The force between two molecules in a complex system comprised of many molecules, is a function of a very large number of degrees of freedom and if we wanted to describe the force accurately, a very complicated model would be required. In reality however, we are often interested in something much more simple: an effective force that would describe the interaction reasonably accurately as a function of a single coordinate (the reaction coordinate), with all the other degrees of freedom integrated out.

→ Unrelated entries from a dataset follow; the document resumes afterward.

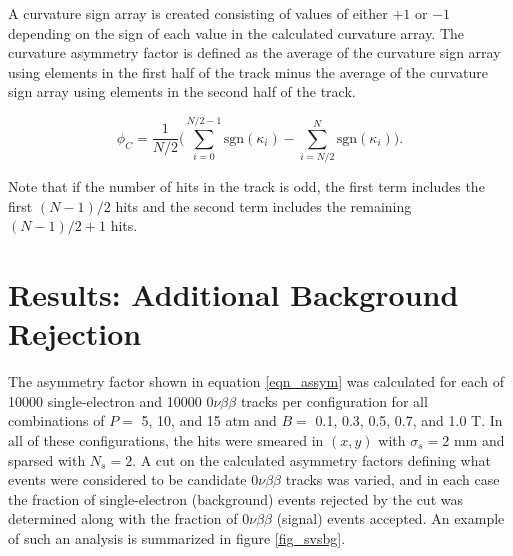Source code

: \documentclass{JINST}
\begin{document}
A curvature sign array is created consisting of values of either $+1$ or $-1$ depending on the sign of each value in the calculated curvature array.  The curvature asymmetry factor is defined as the average of the curvature sign array using elements in the first half of the track minus the average of the curvature sign array using elements in the second half of the track.

\begin{equation}\label{eqn_assym}
\phi_{C} = \frac{1}{N/2}\Biggl(\sum_{i=0}^{N/2-1}\mathrm{sgn}(\kappa_{i}) - \sum_{i=N/2}^{N}\mathrm{sgn}(\kappa_{i})\Biggr).
\end{equation}

\noindent Note that if the number of hits in the track is odd, the first term includes the first $(N-1)/2$ hits and
the second term includes the remaining $(N-1)/2 + 1$ hits.

\section{Results: Additional Background Rejection}
The asymmetry factor shown in equation \ref{eqn_assym} was calculated for each of 10000 single-electron and 10000 $0\nu\beta\beta$ tracks per configuration for all combinations of $P =$ 5, 10, and 15 atm and $B =$ 0.1, 0.3, 0.5, 0.7, and 1.0 T.  In all of these configurations, the hits were smeared in $(x,y)$ with $\sigma_{s} = 2$ mm and sparsed with $N_{s} = 2$.  A cut on the calculated asymmetry factors defining what events were considered to be candidate $0\nu\beta\beta$ tracks was varied, and in each case the fraction of single-electron (background) events rejected by the cut was determined along with the fraction of $0\nu\beta\beta$ (signal) events accepted.  An example of such an analysis is summarized in figure \ref{fig_svsbg}.
\end{document}
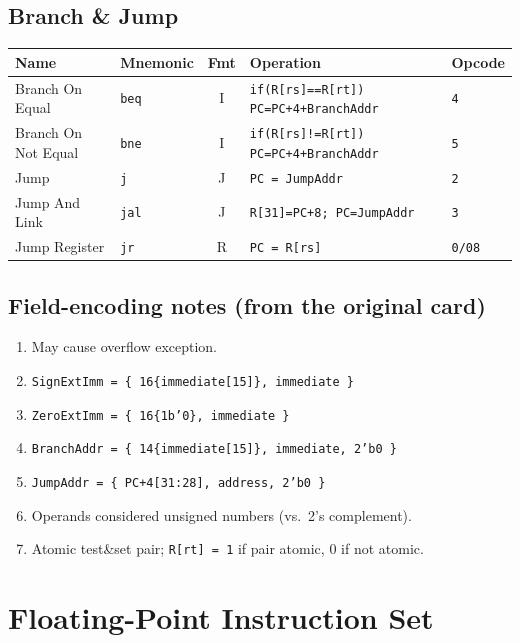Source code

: \documentclass[10pt]{article}
\newcommand{\op}[1]{\texttt{#1}}
\begin{document}
\subsection{Branch \& Jump}
\begin{center}
\small
\begin{tabular}{@{}p{3.1cm}p{1.6cm}cp{6.1cm}l@{}}
\toprule
Name & Mnemonic & Fmt & Operation & Opcode \\
\midrule
Branch On Equal     & \op{beq} & I & \op{if(R[rs]==R[rt]) PC=PC+4+BranchAddr} & \op{4} \\
Branch On Not Equal & \op{bne} & I & \op{if(R[rs]!=R[rt]) PC=PC+4+BranchAddr} & \op{5} \\
Jump                & \op{j}   & J & \op{PC = JumpAddr} & \op{2} \\
Jump And Link       & \op{jal} & J & \op{R[31]=PC+8; PC=JumpAddr} & \op{3} \\
Jump Register       & \op{jr}  & R & \op{PC = R[rs]} & \op{0/08} \\
\bottomrule
\end{tabular}
\end{center}

\subsection{Field-encoding notes (from the original card)}
\begin{enumerate}[label=(\arabic*)]
  \item May cause overflow exception.
  \item \op{SignExtImm = \{ 16\{immediate[15]\}, immediate \}}
  \item \op{ZeroExtImm = \{ 16\{1b'0\}, immediate \}}
  \item \op{BranchAddr = \{ 14\{immediate[15]\}, immediate, 2'b0 \}}
  \item \op{JumpAddr = \{ PC+4[31:28], address, 2'b0 \}}
  \item Operands considered unsigned numbers (vs.\ 2's complement).
  \item Atomic test\&set pair; \op{R[rt] = 1} if pair atomic, 0 if not
  atomic.
\end{enumerate}

\section{Floating-Point Instruction Set}
\end{document}
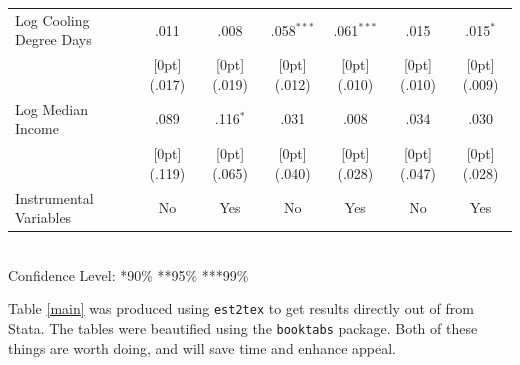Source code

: \documentclass[10pt]{article}
\begin{document}
\begin{table}[h!]
\begin{tabular*}{\textwidth}{@{\extracolsep{\fill}}lcccccc}
Log Cooling Degree Days &   .011 &  .008 &  .058$^{***}$ &  .061$^{***}$ &  .015 &  .015$^{*}$ \\
&   \raisebox{.7ex}[0pt]{\scriptsize (.017)} &  \raisebox{.7ex}[0pt]{\scriptsize (.019)} &  \raisebox{.7ex}[0pt]{\scriptsize (.012)} &  \raisebox{.7ex}[0pt]{\scriptsize (.010)} &  \raisebox{.7ex}[0pt]{\scriptsize (.010)} &  \raisebox{.7ex}[0pt]{\scriptsize (.009)} \\
Log Median Income & .089 &  .116$^{*}$ &    .031 &  .008 &  .034 &  .030 \\
&   \raisebox{.7ex}[0pt]{\scriptsize (.119)} &  \raisebox{.7ex}[0pt]{\scriptsize (.065)} &  \raisebox{.7ex}[0pt]{\scriptsize (.040)} &  \raisebox{.7ex}[0pt]{\scriptsize (.028)} &  \raisebox{.7ex}[0pt]{\scriptsize (.047)} &  \raisebox{.7ex}[0pt]{\scriptsize (.028)} \\
\midrule
Instrumental Variables & No & Yes &No&Yes&No&Yes\\
\bottomrule     
\end{tabular*}%
\\Confidence Level: *90\% **95\% ***99\%    
\end{table}

Table \ref{main} was produced using \texttt{est2tex} to get results directly out of from Stata.  The tables were beautified using the \texttt{booktabs} package.  Both of these things are worth doing, and will save time and enhance appeal.



\end{document}
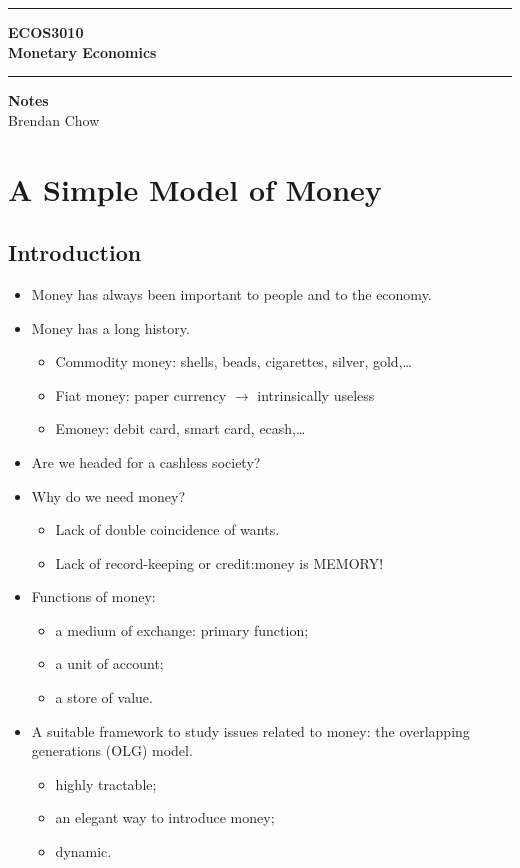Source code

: \documentclass[a4paper,twoside]{article}
\numberwithin{equation}{section}
\numberwithin{figure}{section}
\begin{document}
\begin{titlepage}
	\centering
	\vspace*{4.5cm}
	\rule{\linewidth}{2pt}
	\LARGE\textbf{ECOS3010}\\
	\vspace{0.5cm}
	\Huge\textbf{Monetary Economics}\\
	\rule{\linewidth}{2pt}
	\LARGE\textbf{Notes}\\
	\vspace{1.5cm}
	\Large Brendan Chow
	\vfill
\end{titlepage}
	\newpage
	\pagebreak
	\tableofcontents
	\newpage
{}
\section{A Simple Model of Money}
\subsection{Introduction}
	\begin{itemize}
		\item Money has always been important to people and to the economy.
		\item Money has a long history.
		\begin{itemize}
			\item Commodity money: shells, beads, cigarettes, silver, gold,\ldots
		\item Fiat money: paper currency \( \rightarrow \) intrinsically useless
		\item Emoney: debit card, smart card, ecash,\ldots
		\end{itemize}
		\item  Are we headed for a cashless society?
		\item Why do we need money?
		\begin{itemize}
			\item Lack of double coincidence of wants.
			\item Lack of record-keeping or credit:\@ money is MEMORY!
		\end{itemize}
		\item Functions of money:
		\begin{itemize}
			\item a medium of exchange: primary function;
			\item a unit of account;
			\item a store of value.
		\end{itemize}
		\item A suitable framework to study issues related to money: the overlapping generations (OLG) model.
		\begin{itemize}
			\item highly tractable;
			\item an elegant way to introduce money;
			\item dynamic.
		\end{itemize}
	\end{itemize}
\end{document}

The integration over these irrelevant degrees of freedom is done thermodynamically, with the reaction coordinate fixed at some finite value, while the rest of the system explores all the remaining degrees of freedom. An average of their combined contributions to the force along the reaction coordinate is then obtained. The resulting mean force and its corresponding potential (which is obtainable by integration along the reaction coordinate) is a valuable description of the intermolecular interaction in situ. For example it is relevant to reaction kinetics and the transition state theory.
Constraint dynamics can be used to obtain the mean force relatively simply in certain cases, as in the the solvation of an ion by water. The ion-water distance is constrained using the usual SHAKE algorithm and the mean constraint force, averaged over the entire duration of the simulation is computed. It is clear from the constraint dynamics algorithm that the constraint force is the (negative) sum of all the intermolecular forces acting along the constraint bond, and thus its average (as obtained by the simulation) is the thermodynamic mean force. Repeating this procedure for different ion-water separations, yields the mean constraint force as a function of the ion-water separation. Integration of the mean force along the reaction coordinate yields the potential of mean force and also the activation energy of the ion-water dissociation.
Two cautions however. Firstly, constraining the ion-water distance reduces the degrees of freedom of the system by one, and this must be allowed for when the constrained system is thermodynamically compared with the original, unconstrained system, ref. [Frenkel2001], Chapter 10, part 2, or ref. [Tuckerman2010] . Secondly, if a constraint is applied between two atoms, it is usual (if not universal) to exclude the corresponding pair interaction from the energetics of the system. Clearly, if this has been done, the missing contribution must be added to the mean force computed.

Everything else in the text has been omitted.